32. Il convient donc d’examiner de près les arguments qu’avance le Nicaragua pour étayer des propos aussi durs. On peut les résumer ainsi :
a) premièrement, le Panama n’a aucun droit maritime au nord et à l’ouest de la frontière dont il est convenu avec la Colombie  représentée par la ligne en pointillés gris prolongeant la ligne noire qui figure la frontière entre le Panama et le Costa Rica ;
b) deuxièmement, il en résulte que le Costa Rica obtient la zone à laquelle «le Panama a renoncé»43 ;
c) troisièmement, le territoire du Costa Rica ne subit donc aucun effet d’amputation qui l’empêcherait d’étendre son espace maritime jusqu’à 200 milles marins, même si sa frontière avec le Nicaragua était délimitée sur la base d’une ligne d’équidistance donnant plein effet aux îles du Maïs.

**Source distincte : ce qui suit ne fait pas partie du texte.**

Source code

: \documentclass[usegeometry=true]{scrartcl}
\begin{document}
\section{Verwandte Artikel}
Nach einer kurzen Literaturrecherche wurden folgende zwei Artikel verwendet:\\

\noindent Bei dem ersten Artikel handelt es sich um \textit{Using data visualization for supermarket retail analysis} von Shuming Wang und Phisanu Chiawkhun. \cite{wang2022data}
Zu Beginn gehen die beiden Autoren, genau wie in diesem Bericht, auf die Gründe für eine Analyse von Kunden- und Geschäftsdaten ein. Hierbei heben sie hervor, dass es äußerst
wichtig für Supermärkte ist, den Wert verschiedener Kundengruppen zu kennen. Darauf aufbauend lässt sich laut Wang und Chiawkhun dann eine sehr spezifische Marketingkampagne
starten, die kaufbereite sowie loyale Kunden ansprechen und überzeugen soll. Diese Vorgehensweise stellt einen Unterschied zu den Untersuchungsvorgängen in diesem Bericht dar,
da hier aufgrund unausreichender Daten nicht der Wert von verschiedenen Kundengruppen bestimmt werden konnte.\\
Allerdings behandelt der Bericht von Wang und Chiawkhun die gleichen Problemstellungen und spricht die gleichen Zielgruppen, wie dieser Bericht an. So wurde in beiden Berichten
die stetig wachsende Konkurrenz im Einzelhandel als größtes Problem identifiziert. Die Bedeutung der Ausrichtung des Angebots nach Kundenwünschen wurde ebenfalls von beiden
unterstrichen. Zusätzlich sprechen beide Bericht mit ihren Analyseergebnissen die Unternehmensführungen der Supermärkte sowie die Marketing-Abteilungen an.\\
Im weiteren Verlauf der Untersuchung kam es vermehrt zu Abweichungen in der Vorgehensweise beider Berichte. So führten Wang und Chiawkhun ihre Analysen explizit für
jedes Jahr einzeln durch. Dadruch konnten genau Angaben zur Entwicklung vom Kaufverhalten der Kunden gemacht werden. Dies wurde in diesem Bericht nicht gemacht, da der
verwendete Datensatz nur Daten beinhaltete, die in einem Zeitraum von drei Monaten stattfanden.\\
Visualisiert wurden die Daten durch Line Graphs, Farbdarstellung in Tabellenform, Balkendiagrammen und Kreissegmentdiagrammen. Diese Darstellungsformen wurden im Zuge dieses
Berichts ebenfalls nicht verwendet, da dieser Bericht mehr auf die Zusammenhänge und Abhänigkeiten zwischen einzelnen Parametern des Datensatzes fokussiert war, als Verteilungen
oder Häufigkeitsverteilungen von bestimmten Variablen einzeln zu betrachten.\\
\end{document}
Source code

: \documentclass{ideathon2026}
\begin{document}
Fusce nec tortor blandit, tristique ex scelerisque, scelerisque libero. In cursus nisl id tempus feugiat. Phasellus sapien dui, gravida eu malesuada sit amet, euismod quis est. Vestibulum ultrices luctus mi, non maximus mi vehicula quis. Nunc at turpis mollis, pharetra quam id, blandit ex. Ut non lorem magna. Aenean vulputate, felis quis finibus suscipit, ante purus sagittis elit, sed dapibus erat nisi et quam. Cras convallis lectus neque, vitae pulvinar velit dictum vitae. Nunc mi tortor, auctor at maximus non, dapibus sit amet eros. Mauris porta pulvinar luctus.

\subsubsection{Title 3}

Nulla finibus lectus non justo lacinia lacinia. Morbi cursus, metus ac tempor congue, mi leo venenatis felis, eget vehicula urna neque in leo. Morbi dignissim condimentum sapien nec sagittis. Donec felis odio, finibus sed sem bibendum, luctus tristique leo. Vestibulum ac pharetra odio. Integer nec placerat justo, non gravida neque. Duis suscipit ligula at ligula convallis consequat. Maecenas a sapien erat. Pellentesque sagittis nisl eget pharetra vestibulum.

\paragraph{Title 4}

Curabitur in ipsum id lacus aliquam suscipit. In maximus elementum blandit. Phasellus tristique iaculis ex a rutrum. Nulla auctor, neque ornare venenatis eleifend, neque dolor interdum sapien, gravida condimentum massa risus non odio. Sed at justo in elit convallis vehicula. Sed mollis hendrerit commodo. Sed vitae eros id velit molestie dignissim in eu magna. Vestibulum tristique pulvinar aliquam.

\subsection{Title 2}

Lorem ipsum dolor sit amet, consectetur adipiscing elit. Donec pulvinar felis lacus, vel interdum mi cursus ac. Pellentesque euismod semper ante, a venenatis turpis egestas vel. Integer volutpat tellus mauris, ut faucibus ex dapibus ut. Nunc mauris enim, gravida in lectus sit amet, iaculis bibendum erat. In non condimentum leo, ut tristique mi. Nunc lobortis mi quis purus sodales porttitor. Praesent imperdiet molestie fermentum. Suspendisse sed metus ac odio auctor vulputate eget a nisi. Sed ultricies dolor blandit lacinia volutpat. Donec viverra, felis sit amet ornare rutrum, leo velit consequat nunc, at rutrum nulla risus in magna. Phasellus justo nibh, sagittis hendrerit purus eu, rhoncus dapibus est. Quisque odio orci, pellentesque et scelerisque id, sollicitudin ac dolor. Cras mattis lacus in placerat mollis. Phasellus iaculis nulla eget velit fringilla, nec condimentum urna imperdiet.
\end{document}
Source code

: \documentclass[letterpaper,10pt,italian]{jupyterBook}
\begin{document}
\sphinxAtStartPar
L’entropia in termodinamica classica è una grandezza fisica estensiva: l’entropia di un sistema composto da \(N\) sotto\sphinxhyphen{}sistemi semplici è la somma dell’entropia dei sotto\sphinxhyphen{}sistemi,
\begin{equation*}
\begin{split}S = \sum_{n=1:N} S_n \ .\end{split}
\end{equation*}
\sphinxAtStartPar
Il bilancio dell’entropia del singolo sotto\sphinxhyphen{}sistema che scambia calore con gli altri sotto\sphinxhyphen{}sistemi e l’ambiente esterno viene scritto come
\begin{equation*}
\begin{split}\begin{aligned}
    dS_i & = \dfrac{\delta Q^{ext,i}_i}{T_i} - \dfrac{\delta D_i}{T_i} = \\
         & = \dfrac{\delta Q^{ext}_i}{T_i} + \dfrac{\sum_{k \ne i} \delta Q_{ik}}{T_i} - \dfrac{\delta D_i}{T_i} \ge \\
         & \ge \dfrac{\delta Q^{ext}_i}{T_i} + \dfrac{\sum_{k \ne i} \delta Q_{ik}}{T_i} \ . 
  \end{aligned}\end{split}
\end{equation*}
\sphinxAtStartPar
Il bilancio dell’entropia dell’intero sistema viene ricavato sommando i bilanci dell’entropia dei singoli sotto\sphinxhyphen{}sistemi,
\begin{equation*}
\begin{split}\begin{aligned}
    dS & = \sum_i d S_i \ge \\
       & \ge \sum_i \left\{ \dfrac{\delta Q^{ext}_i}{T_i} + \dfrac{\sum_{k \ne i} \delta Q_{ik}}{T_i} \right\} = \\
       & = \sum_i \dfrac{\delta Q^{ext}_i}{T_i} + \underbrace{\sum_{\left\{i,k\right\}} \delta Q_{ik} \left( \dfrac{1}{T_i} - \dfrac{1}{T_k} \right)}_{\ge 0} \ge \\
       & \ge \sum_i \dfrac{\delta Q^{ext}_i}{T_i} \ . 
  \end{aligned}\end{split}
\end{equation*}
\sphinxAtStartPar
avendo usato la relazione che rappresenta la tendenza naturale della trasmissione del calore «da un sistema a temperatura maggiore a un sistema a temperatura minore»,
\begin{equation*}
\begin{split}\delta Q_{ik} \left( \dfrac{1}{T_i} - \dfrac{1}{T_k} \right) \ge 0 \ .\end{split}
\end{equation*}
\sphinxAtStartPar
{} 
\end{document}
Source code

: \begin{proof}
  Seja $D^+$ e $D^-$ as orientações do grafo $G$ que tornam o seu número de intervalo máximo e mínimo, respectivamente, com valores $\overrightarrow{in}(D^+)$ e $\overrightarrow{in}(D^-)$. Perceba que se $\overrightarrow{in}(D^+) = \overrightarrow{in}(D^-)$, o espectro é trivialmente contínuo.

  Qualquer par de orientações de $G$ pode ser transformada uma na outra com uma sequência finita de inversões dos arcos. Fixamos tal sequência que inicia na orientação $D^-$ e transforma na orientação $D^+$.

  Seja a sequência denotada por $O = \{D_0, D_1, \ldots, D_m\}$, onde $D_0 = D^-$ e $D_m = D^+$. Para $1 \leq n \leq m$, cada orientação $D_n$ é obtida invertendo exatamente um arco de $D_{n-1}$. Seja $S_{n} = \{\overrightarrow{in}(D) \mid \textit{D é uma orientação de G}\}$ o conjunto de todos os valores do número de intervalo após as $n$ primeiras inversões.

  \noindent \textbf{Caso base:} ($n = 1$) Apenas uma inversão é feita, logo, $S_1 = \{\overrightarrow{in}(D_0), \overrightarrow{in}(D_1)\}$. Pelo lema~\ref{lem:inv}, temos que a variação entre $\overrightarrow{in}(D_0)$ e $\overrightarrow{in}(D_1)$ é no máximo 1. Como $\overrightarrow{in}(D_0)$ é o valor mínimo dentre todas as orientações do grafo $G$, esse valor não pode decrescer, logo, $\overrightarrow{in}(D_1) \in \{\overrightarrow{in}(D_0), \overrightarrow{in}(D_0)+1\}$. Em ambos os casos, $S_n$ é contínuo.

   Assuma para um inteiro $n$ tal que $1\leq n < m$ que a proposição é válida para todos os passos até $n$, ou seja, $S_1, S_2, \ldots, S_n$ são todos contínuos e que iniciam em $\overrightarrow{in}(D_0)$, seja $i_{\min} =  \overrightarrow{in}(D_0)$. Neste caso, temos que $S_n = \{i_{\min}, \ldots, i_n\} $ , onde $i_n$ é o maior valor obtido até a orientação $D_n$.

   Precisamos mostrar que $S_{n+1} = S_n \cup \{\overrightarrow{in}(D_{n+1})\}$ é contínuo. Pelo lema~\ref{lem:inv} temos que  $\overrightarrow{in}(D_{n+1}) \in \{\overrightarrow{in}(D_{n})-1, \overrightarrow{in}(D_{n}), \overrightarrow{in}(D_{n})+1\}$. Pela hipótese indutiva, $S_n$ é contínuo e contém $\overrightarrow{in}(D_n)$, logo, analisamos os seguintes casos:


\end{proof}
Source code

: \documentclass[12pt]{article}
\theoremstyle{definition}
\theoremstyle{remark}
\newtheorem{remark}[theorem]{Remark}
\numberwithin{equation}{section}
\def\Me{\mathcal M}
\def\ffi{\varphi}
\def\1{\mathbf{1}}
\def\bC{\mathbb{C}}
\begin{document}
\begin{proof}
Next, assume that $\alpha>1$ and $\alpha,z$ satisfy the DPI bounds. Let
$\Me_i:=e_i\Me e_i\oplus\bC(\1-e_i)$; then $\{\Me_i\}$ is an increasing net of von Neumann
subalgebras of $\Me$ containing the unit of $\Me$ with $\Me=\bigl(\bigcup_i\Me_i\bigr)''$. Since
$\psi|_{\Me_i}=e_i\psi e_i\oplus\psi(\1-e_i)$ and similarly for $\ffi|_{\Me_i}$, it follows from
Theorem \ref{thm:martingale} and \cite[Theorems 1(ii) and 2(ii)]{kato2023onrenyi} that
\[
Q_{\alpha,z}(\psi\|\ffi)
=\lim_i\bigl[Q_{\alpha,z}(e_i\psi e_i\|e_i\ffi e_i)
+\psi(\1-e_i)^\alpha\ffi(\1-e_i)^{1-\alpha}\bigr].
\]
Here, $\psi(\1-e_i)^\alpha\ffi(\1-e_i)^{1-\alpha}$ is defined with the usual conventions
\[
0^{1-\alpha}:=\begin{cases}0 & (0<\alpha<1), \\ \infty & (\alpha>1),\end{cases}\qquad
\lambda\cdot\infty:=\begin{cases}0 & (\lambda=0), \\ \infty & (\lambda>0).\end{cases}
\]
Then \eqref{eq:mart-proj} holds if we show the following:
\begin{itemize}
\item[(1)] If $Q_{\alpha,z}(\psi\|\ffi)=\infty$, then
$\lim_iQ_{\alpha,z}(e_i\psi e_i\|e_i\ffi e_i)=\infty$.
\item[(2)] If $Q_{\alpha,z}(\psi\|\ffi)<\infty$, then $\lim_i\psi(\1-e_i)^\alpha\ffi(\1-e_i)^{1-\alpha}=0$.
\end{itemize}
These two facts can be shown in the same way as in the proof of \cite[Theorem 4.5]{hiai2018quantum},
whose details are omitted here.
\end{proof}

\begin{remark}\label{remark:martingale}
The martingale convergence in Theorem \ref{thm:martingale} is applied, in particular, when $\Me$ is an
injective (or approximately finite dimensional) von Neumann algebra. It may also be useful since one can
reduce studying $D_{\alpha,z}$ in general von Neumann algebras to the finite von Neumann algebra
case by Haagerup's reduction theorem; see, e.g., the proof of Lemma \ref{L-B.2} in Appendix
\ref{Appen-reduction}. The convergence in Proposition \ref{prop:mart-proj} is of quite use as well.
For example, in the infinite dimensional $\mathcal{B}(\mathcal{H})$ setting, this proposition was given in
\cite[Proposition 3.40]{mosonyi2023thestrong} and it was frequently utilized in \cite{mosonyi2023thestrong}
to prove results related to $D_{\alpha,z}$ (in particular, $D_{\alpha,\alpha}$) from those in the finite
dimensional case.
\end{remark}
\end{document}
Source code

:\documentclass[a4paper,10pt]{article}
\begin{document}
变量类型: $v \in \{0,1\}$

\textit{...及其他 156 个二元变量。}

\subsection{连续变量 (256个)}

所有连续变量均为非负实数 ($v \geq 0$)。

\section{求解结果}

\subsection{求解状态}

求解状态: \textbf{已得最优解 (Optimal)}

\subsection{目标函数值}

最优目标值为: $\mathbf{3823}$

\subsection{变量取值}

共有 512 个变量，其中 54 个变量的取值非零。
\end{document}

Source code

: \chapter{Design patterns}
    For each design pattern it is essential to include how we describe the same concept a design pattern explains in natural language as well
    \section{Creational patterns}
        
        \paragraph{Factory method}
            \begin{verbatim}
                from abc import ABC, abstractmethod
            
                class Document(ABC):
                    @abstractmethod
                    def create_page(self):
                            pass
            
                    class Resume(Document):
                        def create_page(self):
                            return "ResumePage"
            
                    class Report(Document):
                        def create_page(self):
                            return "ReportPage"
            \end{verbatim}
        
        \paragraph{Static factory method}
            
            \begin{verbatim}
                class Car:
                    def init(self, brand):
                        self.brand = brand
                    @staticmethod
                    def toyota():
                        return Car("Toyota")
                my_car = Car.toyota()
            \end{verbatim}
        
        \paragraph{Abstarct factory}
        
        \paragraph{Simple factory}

33. Or, cette argumentation pose un problème fondamental, comme l’a signalé M. Kohen. En bref, il s’agit de l’accord de délimitation entre la Colombie et le Panama, lequel, pour les Parties à la présente affaire, est res inter alios acta. Bien entendu, on ne saurait considérer comme acquis que le Panama a renoncé aux espaces maritimes situés au nord et à l’ouest de la frontière dont il est
41 CR 2017/11, p. 23, par. 10 (Reichler).
42 CR 2017/11, p. 23, par. 11 (Reichler).
43 CR 2017/11, p. 26, par. 18 (Reichler).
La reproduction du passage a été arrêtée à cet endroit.